Hyundai Profit Down 20 Percent As China Woe Continues

Sales remain weak in China due to anger over a missile-defense system.

Hyundai Motor Co., South Korea's largest automaker, reported a 20 percent plunge in its net profit Thursday, continuing its losing streak to nearly a fourth year, as its sales remain weak in China due to anger over a missile-defense system.

Hyundai's overall vehicle sales except China actually increased during the third quarter about 7 percent thanks to the popularity of its new products, Kona and G70. But that was not enough to offset its sales decline in the world's two largest economies, the U.S. and China.

Its July-September net profit was 852 billion won ($758 million), compared with 1.1 trillion won ($978 billion) a year earlier.

The result was in line with expectation.
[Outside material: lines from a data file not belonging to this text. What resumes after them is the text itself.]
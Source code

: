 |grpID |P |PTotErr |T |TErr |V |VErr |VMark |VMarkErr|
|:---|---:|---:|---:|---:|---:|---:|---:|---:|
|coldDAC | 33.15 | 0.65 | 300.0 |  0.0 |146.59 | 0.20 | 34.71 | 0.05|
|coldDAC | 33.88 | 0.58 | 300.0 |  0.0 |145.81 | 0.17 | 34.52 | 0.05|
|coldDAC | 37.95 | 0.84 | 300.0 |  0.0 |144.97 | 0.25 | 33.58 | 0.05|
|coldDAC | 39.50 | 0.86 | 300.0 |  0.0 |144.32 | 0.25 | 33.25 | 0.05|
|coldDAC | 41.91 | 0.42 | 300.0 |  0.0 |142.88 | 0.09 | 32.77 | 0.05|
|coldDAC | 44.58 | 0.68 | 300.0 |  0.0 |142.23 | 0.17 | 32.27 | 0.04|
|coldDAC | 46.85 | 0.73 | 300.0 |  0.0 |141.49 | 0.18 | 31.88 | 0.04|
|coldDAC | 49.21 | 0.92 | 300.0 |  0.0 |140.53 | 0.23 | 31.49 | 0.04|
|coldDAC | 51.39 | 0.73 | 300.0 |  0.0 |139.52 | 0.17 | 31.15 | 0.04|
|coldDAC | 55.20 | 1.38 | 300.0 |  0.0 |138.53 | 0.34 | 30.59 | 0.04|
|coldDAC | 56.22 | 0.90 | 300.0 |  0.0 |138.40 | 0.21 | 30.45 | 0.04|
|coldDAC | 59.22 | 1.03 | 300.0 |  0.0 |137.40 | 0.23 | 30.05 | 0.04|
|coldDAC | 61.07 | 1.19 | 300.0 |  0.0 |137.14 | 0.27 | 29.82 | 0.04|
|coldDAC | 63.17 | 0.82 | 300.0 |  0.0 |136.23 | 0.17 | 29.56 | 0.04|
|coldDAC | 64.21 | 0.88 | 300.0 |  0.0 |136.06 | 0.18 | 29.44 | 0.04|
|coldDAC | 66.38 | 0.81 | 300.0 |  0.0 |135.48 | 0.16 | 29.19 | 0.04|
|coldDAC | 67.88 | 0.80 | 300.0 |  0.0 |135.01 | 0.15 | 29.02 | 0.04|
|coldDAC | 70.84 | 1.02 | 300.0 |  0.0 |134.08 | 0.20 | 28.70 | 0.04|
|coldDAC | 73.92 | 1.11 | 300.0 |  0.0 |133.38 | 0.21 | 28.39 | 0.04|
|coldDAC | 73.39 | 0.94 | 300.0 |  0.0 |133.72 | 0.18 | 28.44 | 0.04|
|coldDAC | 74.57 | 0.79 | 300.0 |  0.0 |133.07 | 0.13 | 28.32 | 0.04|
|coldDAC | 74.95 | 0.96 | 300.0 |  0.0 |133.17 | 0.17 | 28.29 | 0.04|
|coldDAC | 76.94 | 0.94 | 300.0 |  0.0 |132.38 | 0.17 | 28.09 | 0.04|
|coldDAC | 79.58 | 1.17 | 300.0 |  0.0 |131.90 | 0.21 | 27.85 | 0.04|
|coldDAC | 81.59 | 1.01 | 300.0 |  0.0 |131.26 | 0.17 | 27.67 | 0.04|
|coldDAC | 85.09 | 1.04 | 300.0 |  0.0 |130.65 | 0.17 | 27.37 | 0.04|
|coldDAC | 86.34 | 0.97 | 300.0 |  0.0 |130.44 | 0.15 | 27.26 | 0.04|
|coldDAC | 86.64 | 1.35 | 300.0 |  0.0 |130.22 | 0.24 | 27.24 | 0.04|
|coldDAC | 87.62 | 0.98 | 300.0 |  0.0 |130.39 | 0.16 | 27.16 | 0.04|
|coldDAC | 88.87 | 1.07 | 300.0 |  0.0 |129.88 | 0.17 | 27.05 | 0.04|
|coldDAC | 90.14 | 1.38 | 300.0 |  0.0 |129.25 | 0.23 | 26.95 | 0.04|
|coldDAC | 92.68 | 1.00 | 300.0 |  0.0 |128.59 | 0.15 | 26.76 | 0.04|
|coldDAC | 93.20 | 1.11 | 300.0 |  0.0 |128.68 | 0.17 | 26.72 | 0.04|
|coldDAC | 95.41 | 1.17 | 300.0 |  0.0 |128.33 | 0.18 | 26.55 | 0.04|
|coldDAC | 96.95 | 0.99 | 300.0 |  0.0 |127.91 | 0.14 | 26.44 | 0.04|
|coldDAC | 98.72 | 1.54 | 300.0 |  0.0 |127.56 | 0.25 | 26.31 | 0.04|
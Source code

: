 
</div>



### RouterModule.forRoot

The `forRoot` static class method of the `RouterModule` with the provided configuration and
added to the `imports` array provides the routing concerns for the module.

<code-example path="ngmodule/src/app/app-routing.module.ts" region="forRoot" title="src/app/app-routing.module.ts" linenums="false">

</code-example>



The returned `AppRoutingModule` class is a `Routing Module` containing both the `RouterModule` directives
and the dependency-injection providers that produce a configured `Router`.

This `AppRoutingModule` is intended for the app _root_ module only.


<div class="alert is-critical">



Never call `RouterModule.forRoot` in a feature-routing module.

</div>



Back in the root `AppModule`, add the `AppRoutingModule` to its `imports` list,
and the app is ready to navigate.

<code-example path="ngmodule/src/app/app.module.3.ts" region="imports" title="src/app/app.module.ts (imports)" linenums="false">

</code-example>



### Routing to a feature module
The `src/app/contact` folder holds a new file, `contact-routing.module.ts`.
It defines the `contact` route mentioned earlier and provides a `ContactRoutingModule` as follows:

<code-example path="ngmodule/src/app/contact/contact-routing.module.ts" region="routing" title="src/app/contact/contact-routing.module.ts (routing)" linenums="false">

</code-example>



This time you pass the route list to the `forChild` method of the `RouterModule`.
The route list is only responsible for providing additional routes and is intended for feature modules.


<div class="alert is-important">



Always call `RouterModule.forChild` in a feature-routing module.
Sales rose 10 percent to 24.2 trillion won while operating income rose 13 percent to 1.2 trillion won.

The maker of Genesis and Sonata has recorded profit loss since late 2013 as its passenger sedans fell out of favor while its rollout of sports utility vehicles was slow.
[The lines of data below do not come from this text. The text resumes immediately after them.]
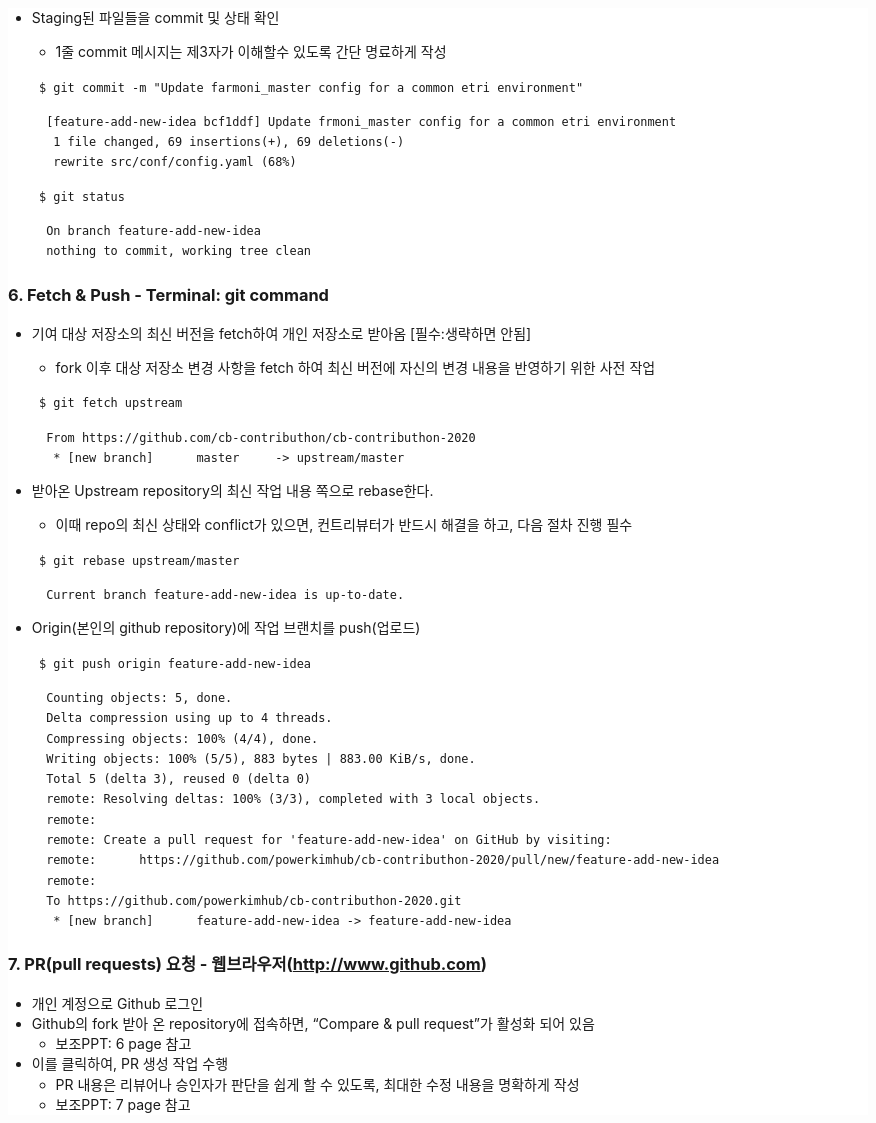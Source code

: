   - Staging된 파일들을 commit 및 상태 확인 
    - 1줄 commit 메시지는 제3자가 이해할수 있도록 간단 명료하게 작성

    ` $ git commit -m "Update farmoni_master config for a common etri environment"`
    ```
      [feature-add-new-idea bcf1ddf] Update frmoni_master config for a common etri environment
       1 file changed, 69 insertions(+), 69 deletions(-)
       rewrite src/conf/config.yaml (68%)
    ```

    ` $ git status`
    ```
      On branch feature-add-new-idea
      nothing to commit, working tree clean
    ```

### 6. Fetch & Push - Terminal: git command
  - 기여 대상 저장소의 최신 버전을 fetch하여 개인 저장소로 받아옴 [필수:생략하면 안됨]
    - fork 이후 대상 저장소 변경 사항을 fetch 하여 최신 버전에 자신의 변경 내용을 반영하기 위한 사전 작업

    ` $ git fetch upstream`
    ```
      From https://github.com/cb-contributhon/cb-contributhon-2020
       * [new branch]      master     -> upstream/master
    ```

  - 받아온 Upstream repository의 최신 작업 내용 쪽으로 rebase한다. 
    - 이때 repo의 최신 상태와 conflict가 있으면, 컨트리뷰터가 반드시 해결을 하고, 다음 절차 진행 필수

    ` $ git rebase upstream/master`
    ```
      Current branch feature-add-new-idea is up-to-date.
    ```

  - Origin(본인의 github repository)에 작업 브랜치를 push(업로드)

    ` $ git push origin feature-add-new-idea`
    ```
      Counting objects: 5, done.
      Delta compression using up to 4 threads.
      Compressing objects: 100% (4/4), done.
      Writing objects: 100% (5/5), 883 bytes | 883.00 KiB/s, done.
      Total 5 (delta 3), reused 0 (delta 0)
      remote: Resolving deltas: 100% (3/3), completed with 3 local objects.
      remote: 
      remote: Create a pull request for 'feature-add-new-idea' on GitHub by visiting:
      remote:      https://github.com/powerkimhub/cb-contributhon-2020/pull/new/feature-add-new-idea
      remote: 
      To https://github.com/powerkimhub/cb-contributhon-2020.git
       * [new branch]      feature-add-new-idea -> feature-add-new-idea
    ```

### 7. PR(pull requests) 요청 - 웹브라우저(http://www.github.com)
  - 개인 계정으로 Github 로그인   
  - Github의 fork 받아 온 repository에 접속하면, “Compare & pull request”가 활성화 되어 있음 
    - 보조PPT: 6 page 참고
  - 이를 클릭하여, PR 생성 작업 수행
    - PR 내용은 리뷰어나 승인자가 판단을 쉽게 할 수 있도록, 최대한 수정 내용을 명확하게 작성
    - 보조PPT: 7 page 참고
Compounding its challenge, diplomatic tensions between Beijing and Seoul took a toll on many South Korean businesses in China. During the first half of 2017, Hyundai's sales in China were slashed to nearly half as China's anger over South Korea's deployment of a U.S. missile-defense system hurt its sales.

During the first nine months of this year, Hyundai's car sales declined 6 percent to 3.3 million units.

To counter sales decline in China and the U.S., Hyundai introduced a new vehicle in China, the Reina, and a new assurance program for U.S. shoppers earlier this month, to increase transparency of car pricing and cut shopping time for buyers.

The company expected that the difficulties would continue throughout the fourth quarter.